Instructions to follow:
In the data below, find every line with the string "three" and pull it out.

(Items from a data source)
☆ ☆ ☆ ☆ ☆ ☆ ☆

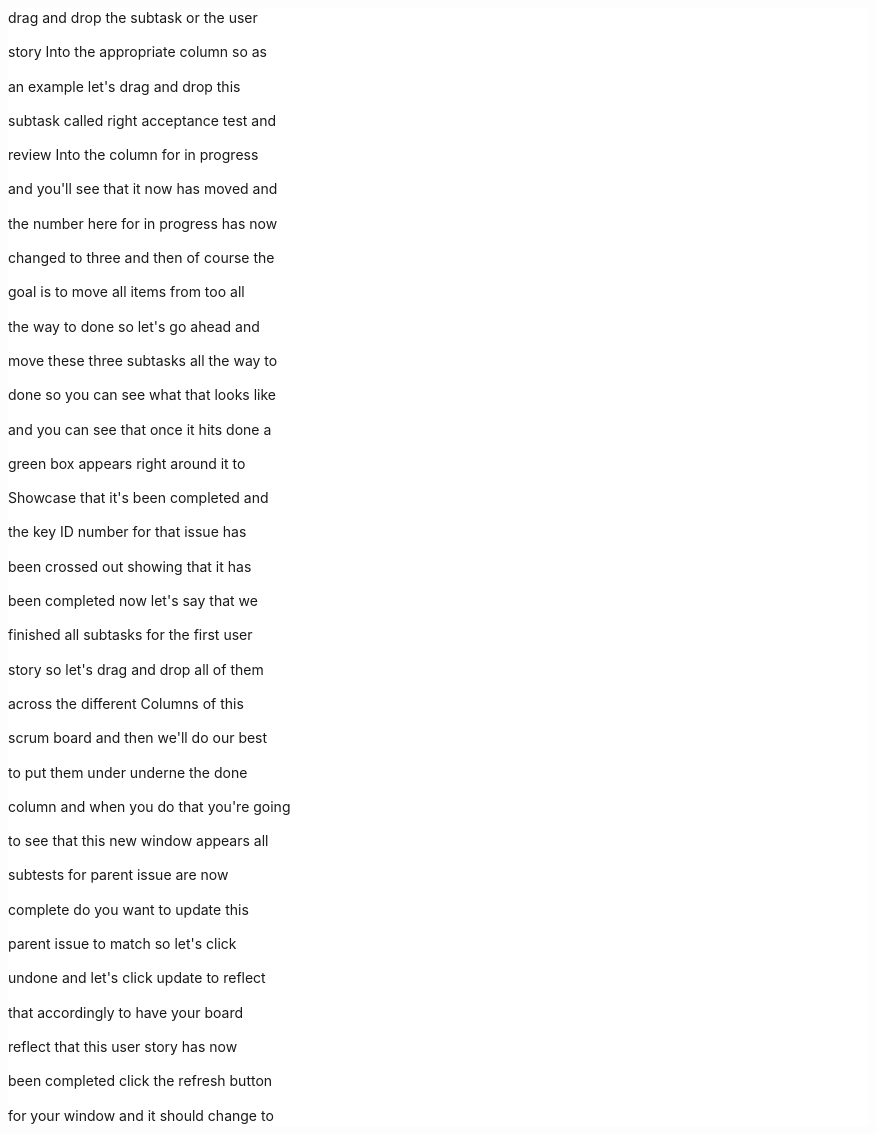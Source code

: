 drag and drop the subtask or the user

story Into the appropriate column so as

an example let's drag and drop this

subtask called right acceptance test and

review Into the column for in progress

and you'll see that it now has moved and

the number here for in progress has now

changed to three and then of course the

goal is to move all items from too all

the way to done so let's go ahead and

move these three subtasks all the way to

done so you can see what that looks like

and you can see that once it hits done a

green box appears right around it to

Showcase that it's been completed and

the key ID number for that issue has

been crossed out showing that it has

been completed now let's say that we

finished all subtasks for the first user

story so let's drag and drop all of them

across the different Columns of this

scrum board and then we'll do our best

to put them under underne the done

column and when you do that you're going

to see that this new window appears all

subtests for parent issue are now

complete do you want to update this

parent issue to match so let's click

undone and let's click update to reflect

that accordingly to have your board

reflect that this user story has now

been completed click the refresh button

for your window and it should change to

☆ ☆ ☆ ☆ ☆ ☆ ☆

Reply to the exercise:
changed to three and then of course the
move these three subtasks all the way to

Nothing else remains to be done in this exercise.